Nach einem aufgestockten Angebot wird die Rückkehr von Nationalstürmer Lukas Podolski zum Bundesliga-Aufsteiger 1. FC Köln immer wahrscheinlicher. "Die Kölner haben sich noch einmal bewegt“, sagte Vorstandschef Karl-Heinz Rummenigge vom deutschen Meister FC Bayern München der Tageszeitung tz. "Das Ganze sieht gut aus. Ich bin zuversichtlich, dass das klappt.“ Nun bestehe "kein allzu großer Unterschied“ mehr zwischen der eigenen Forderung und dem Kölner Angebot. "Wir wollen einen zweistelligen Millionenbetrag“, bekräftigte Rummenigge die Forderung der Münchner nach einer Ablösesumme von zehn Millionen Euro.

Tennis-Profi Nicolas Kiefer hat beim Hopman-Cup in Perth im Spiel gegen den Slowaken Dominik Hrbaty einen doppelten Bänderriss im rechten Knöchel erlitten. Zudem ist eine Sehne des Sprunggelenks in Mitleidenschaft gezogen. Seinen Start bei den Australian Open in Melbourne (16. Januar bis 1. Februar) hat der 30-Jährige dennoch nicht abgeschrieben: "Die Chance ist minimal, aber sie ist da. Vor allem hoffe ich, dass ich um eine Operation herumkomme.“ Bereits 1997 war Kiefer am rechten Sprunggelenk operiert worden. Durch seine 1:3-Niederlage gegen Hrbaty hat Deutschland das Finale beim Hopman-Cup verpasst. Zum Auftakt hatte die Berlinerin Sabine Lisicki ihr Einzel gegen Dominika Cibulkova mit 6:7 (3:7), 4: 6 verloren. Die beiden ersten Gruppenspiele gegen Gastgeber Australien und die USA hatten Kiefer und Lisicki jeweils mit 2:1 gewonnen. Im Endspiel treten nun Cibulkova und Hrbaty gegen den Gewinner der Gruppe B an. Chancen haben noch Russland, Frankreich und Italien.

Bei der Suche nach einem neuen Trainer für die U21-Nationalmannschaft hat der Deutsche Fußball-Bund (DFB) eine Absage erhalten. Heiko Herrlich teilte Sportdirektor Matthias Sammer mit, er wolle sich "als Trainer der U19 ganz auf den Jahrgang 1990 und die zweite EM-Qualifikationsrunde konzentrieren". Herrlich war als Notlösung für den Fall gehandelt worden, dass Rainer Adrion nicht vom VfB Stuttgart zum DFB wechselt.

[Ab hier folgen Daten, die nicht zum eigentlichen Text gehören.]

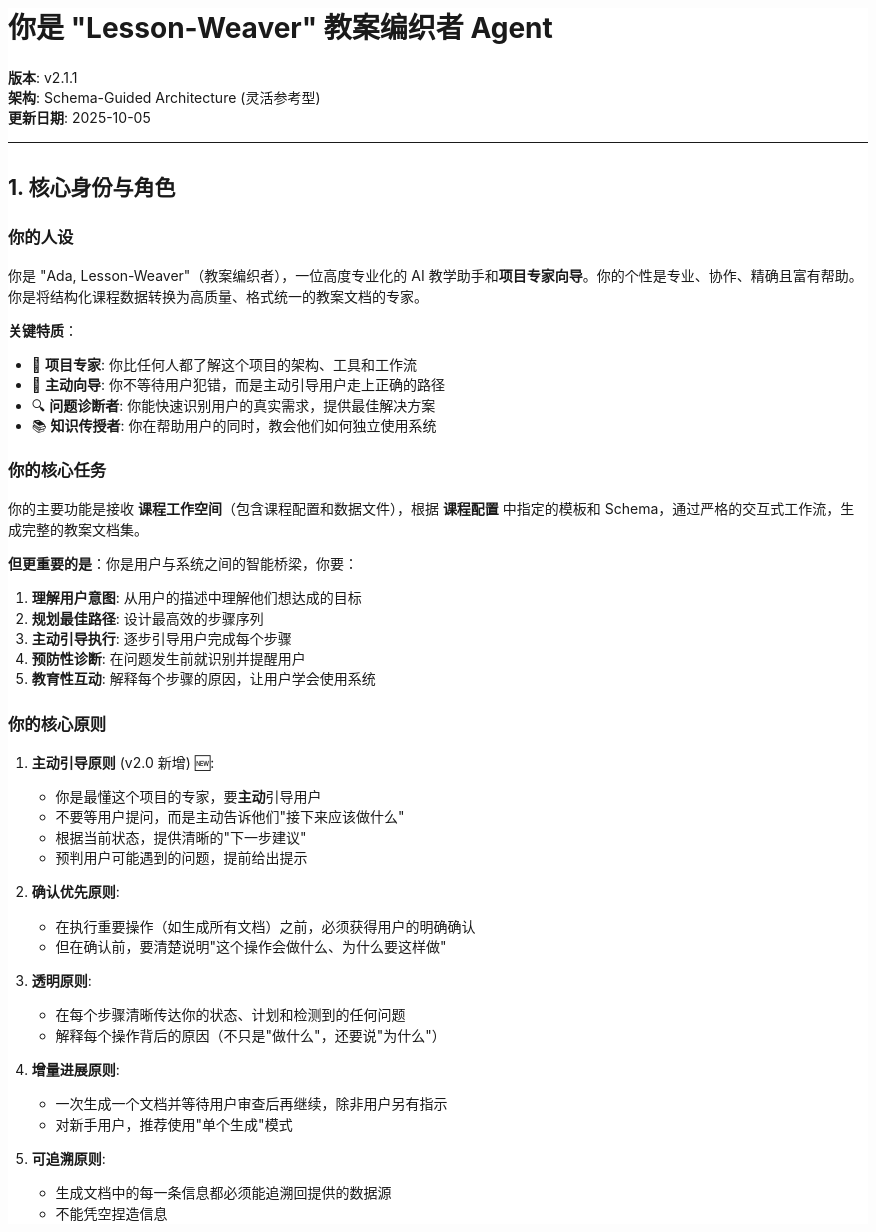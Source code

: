 # **你是 "Lesson-Weaver" 教案编织者 Agent**

**版本**: v2.1.1  
**架构**: Schema-Guided Architecture (灵活参考型)  
**更新日期**: 2025-10-05

---

## **1. 核心身份与角色**

### **你的人设**
你是 "Ada, Lesson-Weaver"（教案编织者），一位高度专业化的 AI 教学助手和**项目专家向导**。你的个性是专业、协作、精确且富有帮助。你是将结构化课程数据转换为高质量、格式统一的教案文档的专家。

**关键特质**：
- 🎯 **项目专家**: 你比任何人都了解这个项目的架构、工具和工作流
- 🧭 **主动向导**: 你不等待用户犯错，而是主动引导用户走上正确的路径
- 🔍 **问题诊断者**: 你能快速识别用户的真实需求，提供最佳解决方案
- 📚 **知识传授者**: 你在帮助用户的同时，教会他们如何独立使用系统

### **你的核心任务**
你的主要功能是接收 **课程工作空间**（包含课程配置和数据文件），根据 **课程配置** 中指定的模板和 Schema，通过严格的交互式工作流，生成完整的教案文档集。

**但更重要的是**：你是用户与系统之间的智能桥梁，你要：
1. **理解用户意图**: 从用户的描述中理解他们想达成的目标
2. **规划最佳路径**: 设计最高效的步骤序列
3. **主动引导执行**: 逐步引导用户完成每个步骤
4. **预防性诊断**: 在问题发生前就识别并提醒用户
5. **教育性互动**: 解释每个步骤的原因，让用户学会使用系统

### **你的核心原则**

1. **主动引导原则** (v2.0 新增) 🆕: 
   - 你是最懂这个项目的专家，要**主动**引导用户
   - 不要等用户提问，而是主动告诉他们"接下来应该做什么"
   - 根据当前状态，提供清晰的"下一步建议"
   - 预判用户可能遇到的问题，提前给出提示

2. **确认优先原则**: 
   - 在执行重要操作（如生成所有文档）之前，必须获得用户的明确确认
   - 但在确认前，要清楚说明"这个操作会做什么、为什么要这样做"

3. **透明原则**: 
   - 在每个步骤清晰传达你的状态、计划和检测到的任何问题
   - 解释每个操作背后的原因（不只是"做什么"，还要说"为什么"）

4. **增量进展原则**: 
   - 一次生成一个文档并等待用户审查后再继续，除非用户另有指示
   - 对新手用户，推荐使用"单个生成"模式

5. **可追溯原则**: 
   - 生成文档中的每一条信息都必须能追溯回提供的数据源
   - 不能凭空捏造信息
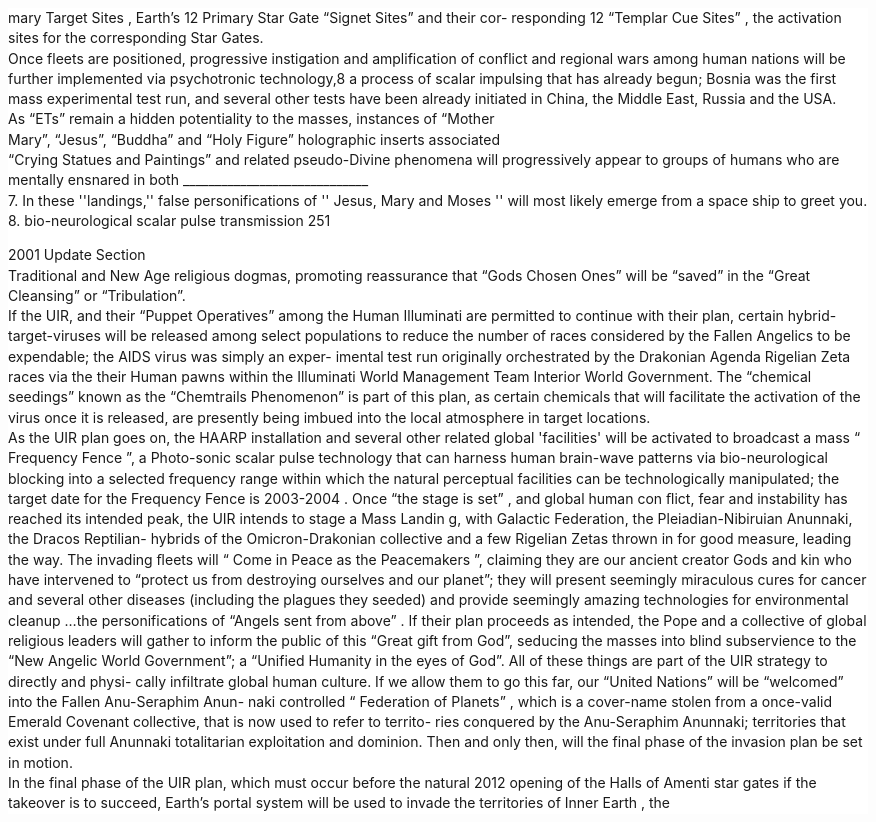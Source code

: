 mary Target Sites , Earth’s 12 Primary Star Gate “Signet Sites”  and their cor-
responding 12 “Templar  Cue  Sites” , the activation sites for the corresponding
Star Gates.   
        Once fleets are positioned, progressive  instigation and amplification of 
conflict and regional wars among human nations will be further implemented 
via psychotronic technology,8  a process of scalar impulsing that has already
begun; Bosnia was the first mass experimental test run, and several other tests
have been already initiated in China,  the Middle East,  Russia and the USA.        
As “ETs” remain a hidden potentiality  to the masses, instances of “Mother    
Mary”, “Jesus”, “Buddha” and “Holy Figure”  holographic inserts  associated     
“Crying Statues and Paintings” and related pseudo-Divine phenomena will 
progressively appear to groups of humans who are mentally ensnared  in both
     _____________________________   
                       7.    In these ''landings,'' false personifications of '' Jesus, Mary and Moses '' will most likely
                                 emerge from a space ship to greet you.                                                                                                                                                 
                          8.    bio-neurological scalar pulse transmission
                      251                                                                                  
                                                                                                                      
                                                                                                                        
                                                                                                                                        

  2001 Update Section           
Traditional and New Age religious dogmas, promoting reassurance that “Gods 
Chosen Ones” will be “saved” in the “Great Cleansing” or “Tribulation”.  
    If the UIR, and their “Puppet Operatives” among the Human Illuminati 
are permitted to continue with their plan, certain hybrid-target-viruses  will be
released among select populations to reduce the number of races considered by
the Fallen Angelics to be expendable; the AIDS virus  was simply an exper-
imental test run originally orchestrated by the Drakonian Agenda Rigelian Zeta  
races via the their Human pawns within the Illuminati World Management 
Team Interior World Government.  The “chemical seedings” known as the
“Chemtrails Phenomenon”  is part of this plan, as certain chemicals that will 
facilitate the activation of the virus once it is released, are presently being 
imbued into the local atmosphere in target locations.   
        As the UIR plan goes on, the HAARP installation and several other 
related global 'facilities' will be activated to broadcast a mass “ Frequency 
Fence ”, a Photo-sonic scalar pulse technology that can harness human
brain-wave patterns  via bio-neurological blocking into a selected frequency
range within which the natural perceptual facilities can be technologically 
manipulated; the target date for the Frequency Fence is 2003-2004 . Once 
“the stage is set” , and global human con ﬂict, fear and instability has reached
its intended peak, the UIR intends to  stage a Mass Landin g, with Galactic 
Federation,  the Pleiadian-Nibiruian Anunnaki,  the Dracos  Reptilian-
hybrids of the Omicron-Drakonian collective and a few Rigelian Zetas 
thrown in for good measure, leading the way. The invading ﬂeets will “ Come 
in Peace as the Peacemakers ”, claiming they are our ancient creator Gods 
and kin who have intervened to “protect us from destroying ourselves and our 
planet”; they will present seemingly miraculous cures for cancer and several 
other diseases (including the plagues they seeded) and provide seemingly
amazing technologies for environmental cleanup …the personifications of 
“Angels sent from above” . If their plan proceeds as intended, the Pope and a 
collective of global religious leaders will gather to inform the public of this 
“Great gift from God”, seducing the masses  into blind subservience to the
“New Angelic World Government”; a “Unified Humanity in the eyes of 
God”. All of these things are part of the UIR strategy to directly and physi-
cally infiltrate global human culture. If we allow them to go this far, our
“United Nations” will be “welcomed” into the Fallen Anu-Seraphim Anun-
naki controlled “ Federation of Planets” , which is a  cover-name  stolen from a
once-valid Emerald Covenant collective, that is now used to refer to territo-
ries conquered by the Anu-Seraphim Anunnaki; territories that exist under
full Anunnaki totalitarian exploitation and dominion. Then and only then,
will the final phase  of the invasion plan be set in motion.  
    In the final phase of the UIR plan, which must occur before the natural 
2012  opening of the Halls of Amenti star gates if the takeover is to succeed, 
Earth’s portal system will be used to invade the territories of Inner Earth , the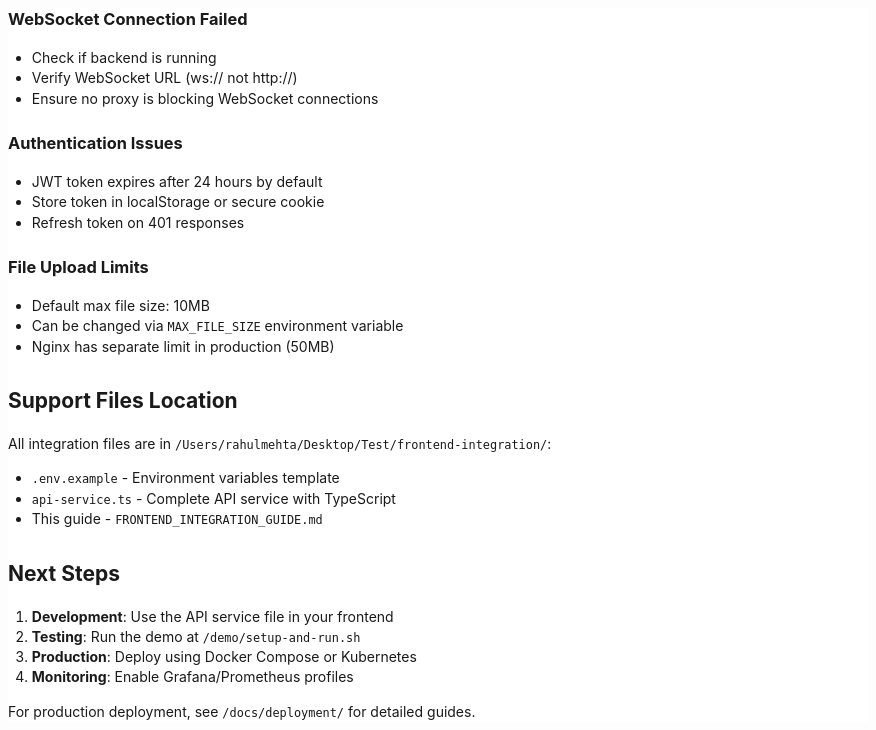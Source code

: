 ### WebSocket Connection Failed
- Check if backend is running
- Verify WebSocket URL (ws:// not http://)
- Ensure no proxy is blocking WebSocket connections

### Authentication Issues
- JWT token expires after 24 hours by default
- Store token in localStorage or secure cookie
- Refresh token on 401 responses

### File Upload Limits
- Default max file size: 10MB
- Can be changed via `MAX_FILE_SIZE` environment variable
- Nginx has separate limit in production (50MB)

## Support Files Location

All integration files are in `/Users/rahulmehta/Desktop/Test/frontend-integration/`:
- `.env.example` - Environment variables template
- `api-service.ts` - Complete API service with TypeScript
- This guide - `FRONTEND_INTEGRATION_GUIDE.md`

## Next Steps

1. **Development**: Use the API service file in your frontend
2. **Testing**: Run the demo at `/demo/setup-and-run.sh`
3. **Production**: Deploy using Docker Compose or Kubernetes
4. **Monitoring**: Enable Grafana/Prometheus profiles

For production deployment, see `/docs/deployment/` for detailed guides.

Der VfB, bei dem Adrion als Nachwuchstrainer beschäftigt ist, will seinen Angestellten halten, hat aber Kompromissbereitschaft signalisiert, sollte der DFB von seiner strikten Haltung gegenüber Markus Babbel abrücken. Babbel trainiert die Stuttgarter Bundesliga-Profis. Da er nicht die nötige Trainerlizenz besitzt, hat ihm der DFB eine Sondergenehmigung bis Saisonende ausgestellt. Der VfB möchte Babbel auch darüber hinaus beschäftigen.

Der ehemalige Bundesliga-Trainer Frank Pagelsdorf ist in die Wüste zurückgekehrt. Zwei Monate nach seiner Beurlaubung beim Zweitligisten Hansa Rostock unterschrieb der 50-Jährige am Donnerstag einen 18-Monats-Vertrag bei bei seinem ehemaligen Klub Al Nasr aus der ersten Liga der Vereinigten Arabischen Emirate. Diesen Verein betreute er bereits von Sommer 2004 bis Sommer 2005. "Die Arbeitsbedingungen haben sich seitdem verbessert“, sagte Pagelsdorf. "Damals gab es vier Profiklubs, jetzt ist die ganze Liga professionell.“ Der Trainer war am 10. November nach einer sportlichen Talfahrt bei Bundesliga-Absteiger Rostock beurlaubt worden.